According to the Centers for Disease Control and Prevention (CDC), many women of childbearing age do not get enough folic acid, the synthetic form of folate. This critical B vitamin is essential for producing red blood cells and creating DNA, meaning a deficiency can lead to a wide range of serious health problems. Understanding what happens when you have too little folate is crucial for prevention and early treatment.

Quick Summary

A lack of folate, or vitamin B9, in the body can cause megaloblastic anemia, fatigue, and weakness. Severe deficiency may lead to serious complications including birth defects, cognitive issues, and fertility problems. A balanced diet and supplements can help address the issue.

Key Points

  • Megaloblastic Anemia: A shortage of folate impairs red blood cell production, causing abnormally large, ineffective red blood cells and leading to fatigue and weakness.

  • Pregnancy Risks: During pregnancy, a folate deficiency dramatically increases the risk of neural tube defects like spina bifida and anencephaly, which affect the fetal brain and spine.

  • Neurological Issues: Severe or long-term deficiency can cause serious neurological symptoms, including memory loss, confusion, and peripheral neuropathy.

  • Diverse Causes: Low folate can result from poor diet, increased bodily demand (e.g., pregnancy), malabsorption diseases, excessive alcohol use, or certain medications.

  • Masking a B12 Deficiency: Treating folate deficiency with supplements alone can mask an underlying vitamin B12 deficiency, potentially worsening irreversible nerve damage.

  • Reversible with Treatment: Most cases are easily treated with folic acid supplements and dietary changes, but underlying causes must also be addressed.

In This Article

What is Folate and Why is it Essential?

Folate, also known as vitamin B9, is a water-soluble vitamin vital for numerous bodily functions. It plays a critical role in producing red blood cells and helps form DNA and other genetic material. Because the body stores only a small amount of folate, a diet lacking in this vitamin can lead to a deficiency in just a few months. Its synthetic counterpart, folic acid, is often added to fortified foods and used in supplements because it is more easily absorbed by the body.

The Early and Common Signs of Folate Deficiency

Many of the initial symptoms of low folate are related to the development of megaloblastic anemia, a condition where red blood cells are abnormally large and immature. As a result, they cannot carry oxygen effectively throughout the body, leading to a host of noticeable symptoms.

  • Fatigue and Weakness: A primary symptom, leaving individuals feeling unusually tired, drained of energy, and weak.
  • Oral Symptoms: These can include a sore and red tongue, mouth ulcers, and a reduced sense of taste.
  • Pale Skin: A noticeable paleness can occur due to the reduced number of healthy red blood cells.
  • Irritability and Mood Changes: Emotional and psychological changes, such as irritability and depression, can signal a folate deficiency.
  • Gastrointestinal Issues: Diarrhea and weight loss are also common symptoms.

Serious Consequences of Untreated Low Folate

While the initial symptoms can be a nuisance, a prolonged deficiency can escalate into more severe and sometimes irreversible health issues.

  • Neurological Complications: Without enough folate, the nervous system can be affected.
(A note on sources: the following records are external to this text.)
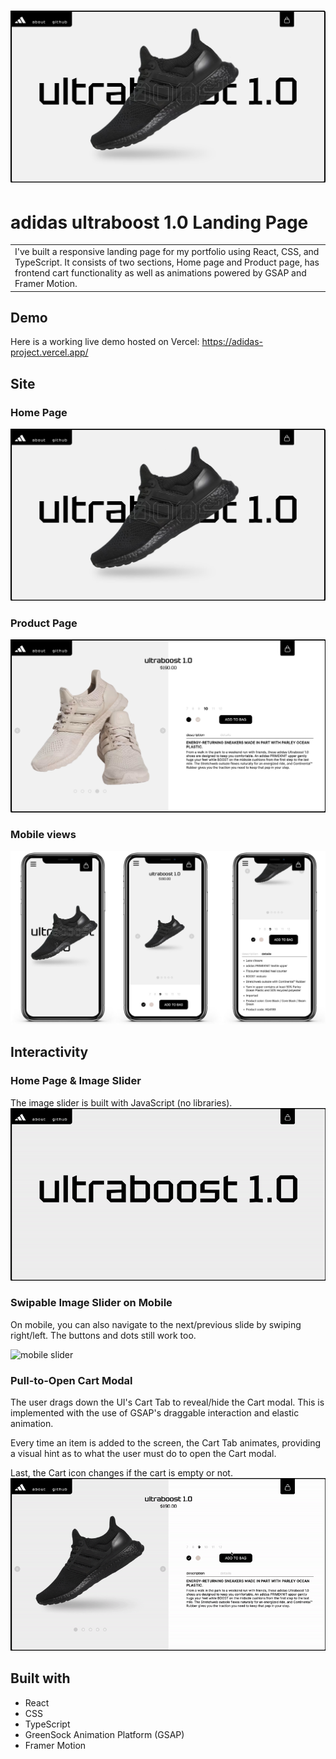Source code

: # ![adidas ultraboost website](src/assets/readme-images/home-desktop.jpg)

# adidas ultraboost 1.0 Landing Page

<table>
<tr>
<td>
  I've built a responsive landing page for my portfolio using React, CSS, and TypeScript. It consists of two sections, Home page and Product page, has frontend cart functionality as well as animations powered by GSAP and Framer Motion.
</td>
</tr>
</table>

## Demo

Here is a working live demo hosted on Vercel: https://adidas-project.vercel.app/

## Site

### Home Page

![](src/assets/readme-images/home-desktop.jpg)

### Product Page

![](src/assets/readme-images/product-page-desktop.jpg)

### Mobile views

![](src/assets/readme-images/mobile-views.jpg)

## Interactivity

### Home Page & Image Slider

The image slider is built with JavaScript (no libraries).
![](src/assets/readme-images/interaction-product-page.gif)

### Swipable Image Slider on Mobile

On mobile, you can also navigate to the next/previous slide by swiping right/left. The buttons and dots still work too.

<img src="src/assets/readme-images/interaction-slider-mobile.gif" alt="mobile slider" height="500" />

### Pull-to-Open Cart Modal

The user drags down the UI's Cart Tab to reveal/hide the Cart modal. This is implemented with the use of GSAP's draggable interaction and elastic animation.

Every time an item is added to the screen, the Cart Tab animates, providing a visual hint as to what the user must do to open the Cart modal.

Last, the Cart icon changes if the cart is empty or not.
![](src/assets/readme-images/interaction-cart.gif)

## Built with

- React
- CSS
- TypeScript
- GreenSock Animation Platform (GSAP)
- Framer Motion
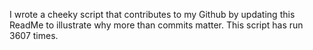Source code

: I wrote a cheeky script that contributes to my Github by updating this ReadMe to illustrate why more than commits matter. This script has run 3607 times.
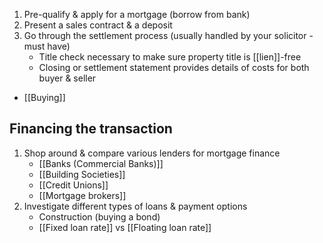1. Pre-qualify & apply for a mortgage (borrow from bank)
2. Present a sales contract & a deposit
3. Go through the settlement process (usually handled by your solicitor - must have)
	- Title check necessary to make sure property title is [[lien]]-free
	- Closing or settlement statement provides details of costs for both buyer & seller
- [[Buying]]

## Financing the transaction
1. Shop around & compare various lenders for mortgage finance
	- [[Banks (Commercial Banks)]]
	- [[Building Societies]]
	- [[Credit Unions]]
	- [[Mortgage brokers]]
2. Investigate different types of loans & payment options
	- Construction (buying a bond)
	- [[Fixed loan rate]] vs [[Floating loan rate]]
Severe deficiency may result in confusion, memory loss, and difficulty with judgment. Some research also links low folate to an increased risk of dementia.
  • Cardiovascular Disease: Elevated levels of homocysteine, an amino acid, are associated with low folate. This can increase the risk of heart disease.
  • Fertility Issues: Folate deficiency can lead to temporary infertility, which typically resolves with proper treatment.
  • Cancer Risk: Some studies suggest that long-term folate deficiency may increase the risk of certain cancers.

The Critical Role of Folate During Pregnancy

Perhaps the most well-known risk of low folate is its effect during pregnancy. Folate is crucial for the healthy development of a fetus's brain and spinal cord during the first few weeks of gestation, often before a woman is even aware she is pregnant.

  • Neural Tube Defects (NTDs): An inadequate folate intake during pregnancy drastically increases the risk of serious birth defects like spina bifida and anencephaly.
  • Placental Abruption: A deficiency can also heighten the risk of placental abruption, a serious condition where the placenta detaches from the uterine wall.
  • Other Complications: Low folate is also linked to premature birth and low birth weight in infants.

What are the Common Causes of Folate Deficiency?

Deficiency can arise from several factors, often a combination of poor diet and underlying health conditions.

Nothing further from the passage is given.